======== GIVEN DATA

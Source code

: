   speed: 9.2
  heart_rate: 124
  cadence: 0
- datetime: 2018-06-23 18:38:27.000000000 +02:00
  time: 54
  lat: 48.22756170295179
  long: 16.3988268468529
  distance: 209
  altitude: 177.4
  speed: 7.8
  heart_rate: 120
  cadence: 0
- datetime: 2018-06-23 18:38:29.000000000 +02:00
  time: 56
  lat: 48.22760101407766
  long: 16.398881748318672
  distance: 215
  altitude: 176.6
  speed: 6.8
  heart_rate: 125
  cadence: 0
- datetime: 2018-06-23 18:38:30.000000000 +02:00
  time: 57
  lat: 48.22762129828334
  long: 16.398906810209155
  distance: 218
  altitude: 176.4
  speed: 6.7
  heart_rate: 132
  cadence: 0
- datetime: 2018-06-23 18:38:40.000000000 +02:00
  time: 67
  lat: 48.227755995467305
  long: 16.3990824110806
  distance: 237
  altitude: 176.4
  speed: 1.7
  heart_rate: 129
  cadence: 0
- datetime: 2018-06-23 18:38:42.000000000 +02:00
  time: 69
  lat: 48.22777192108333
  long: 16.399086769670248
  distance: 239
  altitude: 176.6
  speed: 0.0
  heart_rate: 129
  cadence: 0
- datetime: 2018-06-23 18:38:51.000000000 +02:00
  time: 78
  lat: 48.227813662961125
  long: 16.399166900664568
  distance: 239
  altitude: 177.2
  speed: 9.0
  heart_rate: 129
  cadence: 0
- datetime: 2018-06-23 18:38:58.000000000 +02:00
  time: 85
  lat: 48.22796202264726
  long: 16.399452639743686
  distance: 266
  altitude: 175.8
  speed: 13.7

================

Using the data above, say how many lines include "long". No other reply is needed.

7